Compacting 5,000 Messages, Moving Them To A Google Account, And Burning Them Onto A CD

Discussion in 'Computer Support' started by Martin, Jan 12, 2007.

  1. Martin

    Martin Guest

    Hello,

    I have slightly under 5,000 e-mails that I must keep as they contain
    information that I need to refer to from time to time.

    Whenever I close my e-mail client (OE6 SP2) on XP Pro SP2, a box appears,
    giving me the choice of compacting my messages in order to save space. I
    always choose "no" as I'm not sure what compacting messages will do to my
    ability to access them or even still have them.

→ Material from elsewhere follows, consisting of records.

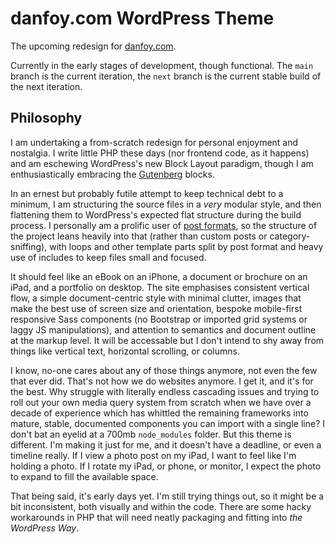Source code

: # danfoy.com WordPress Theme

The upcoming redesign for [danfoy.com](https://danfoy.com).

Currently in the early stages of development, though functional. The `main` branch is the current iteration, the `next` branch is the current stable build of the next iteration.

## Philosophy

I am undertaking a from-scratch redesign for personal enjoyment and nostalgia. I write little PHP these days (nor frontend code, as it happens) and am eschewing WordPress's new Block Layout paradigm, though I am enthusiastically embracing the [Gutenberg](https://wordpress.org/gutenberg/) blocks.

In an ernest but probably futile attempt to keep technical debt to a minimum, I am structuring the source files in a *very* modular style, and then flattening them to WordPress's expected flat structure during the build process. I personally am a prolific user of [post formats](https://wordpress.org/documentation/article/post-formats/), so the structure of the project leans heavily into that (rather than custom posts or category-sniffing), with loops and other template parts split by post format and heavy use of includes to keep files small and focused.

It should feel like an eBook on an iPhone, a document or brochure on an iPad, and a portfolio on desktop. The site emphasises consistent vertical flow, a simple document-centric style with minimal clutter, images that make the best use of screen size and orientation, bespoke mobile-first responsive Sass components (no Bootstrap or imported grid systems or laggy JS manipulations), and attention to semantics and document outline at the markup level. It will be accessable but I don't intend to shy away from things like vertical text, horizontal scrolling, or columns.

I know, no-one cares about any of those things anymore, not even the few that ever did. That's not how we do websites anymore. I get it, and it's for the best. Why struggle with literally endless cascading issues and trying to roll out your own media query system from scratch when we have over a decade of experience which has whittled the remaining frameworks into mature, stable, documented components you can import with a single line? I don't bat an eyelid at a 700mb `node_modules` folder. But this theme is different. I'm making it just for me, and it doesn't have a deadline, or even a timeline really. If I view a photo post on my iPad, I want to feel like I'm holding a photo. If I rotate my iPad, or phone, or monitor, I expect the photo to expand to fill the available space.

That being said, it's early days yet. I'm still trying things out, so it might be a bit inconsistent, both visually and within the code. There are some hacky workarounds in PHP that will need neatly packaging and fitting into *the WordPress Way*.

    Question #1: What does compacting messages do insofar as having/reading them
    in the future?

    Question#2: Can I export all 5,000 messages en masse into a Google account.
    If so, how? Further, if exporting en masse in not possible, can I burn all
    messages en masse onto a CD? If "yes", how can that be accomplished? Please
    note that I have Roxio Creator 5 that came with my system in early 2001 for
    burning CDs. I don't have any software to burn a DVD.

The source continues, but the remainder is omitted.